EXERCISE ->
Repeat the records in full, exactly.

+--

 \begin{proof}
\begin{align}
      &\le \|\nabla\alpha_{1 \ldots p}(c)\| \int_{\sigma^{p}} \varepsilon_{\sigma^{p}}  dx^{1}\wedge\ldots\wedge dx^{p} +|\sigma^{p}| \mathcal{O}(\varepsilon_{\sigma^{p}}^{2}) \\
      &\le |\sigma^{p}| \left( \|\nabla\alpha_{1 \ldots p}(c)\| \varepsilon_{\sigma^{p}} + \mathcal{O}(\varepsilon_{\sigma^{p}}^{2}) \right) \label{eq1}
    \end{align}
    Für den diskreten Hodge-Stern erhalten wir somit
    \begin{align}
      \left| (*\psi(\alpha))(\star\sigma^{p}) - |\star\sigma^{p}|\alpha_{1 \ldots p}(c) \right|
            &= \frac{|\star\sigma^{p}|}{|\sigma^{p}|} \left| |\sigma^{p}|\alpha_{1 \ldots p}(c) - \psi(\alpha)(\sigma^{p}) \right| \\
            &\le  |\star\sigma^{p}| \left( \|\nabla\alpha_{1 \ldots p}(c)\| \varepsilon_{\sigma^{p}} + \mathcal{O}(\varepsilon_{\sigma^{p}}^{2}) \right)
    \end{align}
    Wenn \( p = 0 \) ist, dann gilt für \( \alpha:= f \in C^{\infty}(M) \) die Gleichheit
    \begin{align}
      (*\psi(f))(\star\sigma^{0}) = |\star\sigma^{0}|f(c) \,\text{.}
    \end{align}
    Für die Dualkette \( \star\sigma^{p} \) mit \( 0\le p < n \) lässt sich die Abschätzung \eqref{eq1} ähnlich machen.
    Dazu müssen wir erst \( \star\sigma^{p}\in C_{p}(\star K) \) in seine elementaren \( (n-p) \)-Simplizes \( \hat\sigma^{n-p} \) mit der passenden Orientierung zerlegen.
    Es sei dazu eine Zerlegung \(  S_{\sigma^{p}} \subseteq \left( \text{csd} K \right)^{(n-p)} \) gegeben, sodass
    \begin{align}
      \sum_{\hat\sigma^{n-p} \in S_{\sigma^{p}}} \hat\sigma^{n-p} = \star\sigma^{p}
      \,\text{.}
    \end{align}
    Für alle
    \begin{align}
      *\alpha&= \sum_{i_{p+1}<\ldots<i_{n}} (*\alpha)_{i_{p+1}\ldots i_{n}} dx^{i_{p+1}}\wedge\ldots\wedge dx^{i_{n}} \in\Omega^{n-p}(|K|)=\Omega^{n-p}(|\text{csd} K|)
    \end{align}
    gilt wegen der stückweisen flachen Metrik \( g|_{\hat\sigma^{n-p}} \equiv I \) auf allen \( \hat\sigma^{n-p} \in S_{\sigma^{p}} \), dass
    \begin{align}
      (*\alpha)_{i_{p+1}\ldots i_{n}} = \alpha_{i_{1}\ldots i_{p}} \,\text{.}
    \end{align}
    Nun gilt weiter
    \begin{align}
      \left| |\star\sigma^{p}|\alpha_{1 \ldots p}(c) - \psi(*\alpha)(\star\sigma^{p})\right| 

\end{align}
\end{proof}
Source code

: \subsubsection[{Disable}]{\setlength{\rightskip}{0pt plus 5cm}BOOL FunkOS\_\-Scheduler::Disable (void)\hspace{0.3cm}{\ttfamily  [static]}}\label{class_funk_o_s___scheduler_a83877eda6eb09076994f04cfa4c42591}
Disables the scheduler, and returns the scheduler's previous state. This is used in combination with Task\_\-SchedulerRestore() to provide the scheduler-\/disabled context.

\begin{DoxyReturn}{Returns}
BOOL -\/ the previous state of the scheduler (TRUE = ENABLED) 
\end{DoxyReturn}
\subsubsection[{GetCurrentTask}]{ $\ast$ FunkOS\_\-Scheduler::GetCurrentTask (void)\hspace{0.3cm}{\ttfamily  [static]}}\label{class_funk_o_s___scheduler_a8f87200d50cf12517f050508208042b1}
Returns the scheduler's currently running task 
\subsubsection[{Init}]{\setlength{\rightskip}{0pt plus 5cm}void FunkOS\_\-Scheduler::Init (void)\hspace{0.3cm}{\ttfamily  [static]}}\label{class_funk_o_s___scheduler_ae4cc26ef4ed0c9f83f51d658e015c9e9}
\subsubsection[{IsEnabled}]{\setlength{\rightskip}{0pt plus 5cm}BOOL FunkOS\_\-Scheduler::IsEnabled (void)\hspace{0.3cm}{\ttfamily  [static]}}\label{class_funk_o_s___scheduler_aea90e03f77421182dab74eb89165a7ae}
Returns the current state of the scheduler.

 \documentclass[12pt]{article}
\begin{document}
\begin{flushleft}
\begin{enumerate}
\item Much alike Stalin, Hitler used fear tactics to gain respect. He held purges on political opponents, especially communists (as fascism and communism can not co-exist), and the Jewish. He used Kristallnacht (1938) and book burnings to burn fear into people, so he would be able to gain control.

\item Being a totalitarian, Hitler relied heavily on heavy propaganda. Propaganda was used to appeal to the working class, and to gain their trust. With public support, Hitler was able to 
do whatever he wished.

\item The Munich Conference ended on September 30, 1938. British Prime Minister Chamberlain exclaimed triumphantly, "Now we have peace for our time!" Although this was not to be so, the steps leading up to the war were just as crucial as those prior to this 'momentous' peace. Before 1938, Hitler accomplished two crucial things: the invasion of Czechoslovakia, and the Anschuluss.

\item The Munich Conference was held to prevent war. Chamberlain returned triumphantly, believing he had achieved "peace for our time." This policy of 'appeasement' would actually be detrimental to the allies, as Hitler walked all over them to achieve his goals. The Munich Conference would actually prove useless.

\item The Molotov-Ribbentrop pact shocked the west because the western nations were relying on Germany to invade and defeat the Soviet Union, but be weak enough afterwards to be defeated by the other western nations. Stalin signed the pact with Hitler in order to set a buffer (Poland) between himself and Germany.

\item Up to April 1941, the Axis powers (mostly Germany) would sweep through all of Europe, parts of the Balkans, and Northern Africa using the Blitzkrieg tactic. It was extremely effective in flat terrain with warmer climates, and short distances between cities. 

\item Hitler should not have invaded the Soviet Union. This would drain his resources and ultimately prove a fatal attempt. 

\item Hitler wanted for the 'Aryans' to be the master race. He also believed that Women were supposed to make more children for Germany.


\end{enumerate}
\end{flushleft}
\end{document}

+--

REPLY TO THE TASK ->
 \begin{proof}
\begin{align}
      &\le \|\nabla\alpha_{1 \ldots p}(c)\| \int_{\sigma^{p}} \varepsilon_{\sigma^{p}}  dx^{1}\wedge\ldots\wedge dx^{p} +|\sigma^{p}| \mathcal{O}(\varepsilon_{\sigma^{p}}^{2}) \\
      &\le |\sigma^{p}| \left( \|\nabla\alpha_{1 \ldots p}(c)\| \varepsilon_{\sigma^{p}} + \mathcal{O}(\varepsilon_{\sigma^{p}}^{2}) \right) \label{eq1}
    \end{align}
    Für den diskreten Hodge-Stern erhalten wir somit
    \begin{align}
      \left| (*\psi(\alpha))(\star\sigma^{p}) - |\star\sigma^{p}|\alpha_{1 \ldots p}(c) \right|
            &= \frac{|\star\sigma^{p}|}{|\sigma^{p}|} \left| |\sigma^{p}|\alpha_{1 \ldots p}(c) - \psi(\alpha)(\sigma^{p}) \right| \\
            &\le  |\star\sigma^{p}| \left( \|\nabla\alpha_{1 \ldots p}(c)\| \varepsilon_{\sigma^{p}} + \mathcal{O}(\varepsilon_{\sigma^{p}}^{2}) \right)
    \end{align}
    Wenn \( p = 0 \) ist, dann gilt für \( \alpha:= f \in C^{\infty}(M) \) die Gleichheit
    \begin{align}
      (*\psi(f))(\star\sigma^{0}) = |\star\sigma^{0}|f(c) \,\text{.}
    \end{align}
    Für die Dualkette \( \star\sigma^{p} \) mit \( 0\le p < n \) lässt sich die Abschätzung \eqref{eq1} ähnlich machen.
    Dazu müssen wir erst \( \star\sigma^{p}\in C_{p}(\star K) \) in seine elementaren \( (n-p) \)-Simplizes \( \hat\sigma^{n-p} \) mit der passenden Orientierung zerlegen.
    Es sei dazu eine Zerlegung \(  S_{\sigma^{p}} \subseteq \left( \text{csd} K \right)^{(n-p)} \) gegeben, sodass
    \begin{align}
      \sum_{\hat\sigma^{n-p} \in S_{\sigma^{p}}} \hat\sigma^{n-p} = \star\sigma^{p}
      \,\text{.}
    \end{align}
    Für alle
    \begin{align}
      *\alpha&= \sum_{i_{p+1}<\ldots<i_{n}} (*\alpha)_{i_{p+1}\ldots i_{n}} dx^{i_{p+1}}\wedge\ldots\wedge dx^{i_{n}} \in\Omega^{n-p}(|K|)=\Omega^{n-p}(|\text{csd} K|)
    \end{align}
    gilt wegen der stückweisen flachen Metrik \( g|_{\hat\sigma^{n-p}} \equiv I \) auf allen \( \hat\sigma^{n-p} \in S_{\sigma^{p}} \), dass
    \begin{align}
      (*\alpha)_{i_{p+1}\ldots i_{n}} = \alpha_{i_{1}\ldots i_{p}} \,\text{.}
    \end{align}
    Nun gilt weiter
    \begin{align}
      \left| |\star\sigma^{p}|\alpha_{1 \ldots p}(c) - \psi(*\alpha)(\star\sigma^{p})\right| 

\end{align}
\end{proof}
Source code

: \subsubsection[{Disable}]{\setlength{\rightskip}{0pt plus 5cm}BOOL FunkOS\_\-Scheduler::Disable (void)\hspace{0.3cm}{\ttfamily  [static]}}\label{class_funk_o_s___scheduler_a83877eda6eb09076994f04cfa4c42591}
Disables the scheduler, and returns the scheduler's previous state. This is used in combination with Task\_\-SchedulerRestore() to provide the scheduler-\/disabled context.

\begin{DoxyReturn}{Returns}
BOOL -\/ the previous state of the scheduler (TRUE = ENABLED) 
\end{DoxyReturn}
\subsubsection[{GetCurrentTask}]{ $\ast$ FunkOS\_\-Scheduler::GetCurrentTask (void)\hspace{0.3cm}{\ttfamily  [static]}}\label{class_funk_o_s___scheduler_a8f87200d50cf12517f050508208042b1}
Returns the scheduler's currently running task 
\subsubsection[{Init}]{\setlength{\rightskip}{0pt plus 5cm}void FunkOS\_\-Scheduler::Init (void)\hspace{0.3cm}{\ttfamily  [static]}}\label{class_funk_o_s___scheduler_ae4cc26ef4ed0c9f83f51d658e015c9e9}
\subsubsection[{IsEnabled}]{\setlength{\rightskip}{0pt plus 5cm}BOOL FunkOS\_\-Scheduler::IsEnabled (void)\hspace{0.3cm}{\ttfamily  [static]}}\label{class_funk_o_s___scheduler_aea90e03f77421182dab74eb89165a7ae}
Returns the current state of the scheduler.

 \documentclass[12pt]{article}
\begin{document}
\begin{flushleft}
\begin{enumerate}
\item Much alike Stalin, Hitler used fear tactics to gain respect. He held purges on political opponents, especially communists (as fascism and communism can not co-exist), and the Jewish. He used Kristallnacht (1938) and book burnings to burn fear into people, so he would be able to gain control.

\item Being a totalitarian, Hitler relied heavily on heavy propaganda. Propaganda was used to appeal to the working class, and to gain their trust. With public support, Hitler was able to 
do whatever he wished.

\item The Munich Conference ended on September 30, 1938. British Prime Minister Chamberlain exclaimed triumphantly, "Now we have peace for our time!" Although this was not to be so, the steps leading up to the war were just as crucial as those prior to this 'momentous' peace. Before 1938, Hitler accomplished two crucial things: the invasion of Czechoslovakia, and the Anschuluss.

\item The Munich Conference was held to prevent war. Chamberlain returned triumphantly, believing he had achieved "peace for our time." This policy of 'appeasement' would actually be detrimental to the allies, as Hitler walked all over them to achieve his goals. The Munich Conference would actually prove useless.

\item The Molotov-Ribbentrop pact shocked the west because the western nations were relying on Germany to invade and defeat the Soviet Union, but be weak enough afterwards to be defeated by the other western nations. Stalin signed the pact with Hitler in order to set a buffer (Poland) between himself and Germany.

\item Up to April 1941, the Axis powers (mostly Germany) would sweep through all of Europe, parts of the Balkans, and Northern Africa using the Blitzkrieg tactic. It was extremely effective in flat terrain with warmer climates, and short distances between cities. 

\item Hitler should not have invaded the Soviet Union. This would drain his resources and ultimately prove a fatal attempt. 

\item Hitler wanted for the 'Aryans' to be the master race. He also believed that Women were supposed to make more children for Germany.


\end{enumerate}
\end{flushleft}
\end{document}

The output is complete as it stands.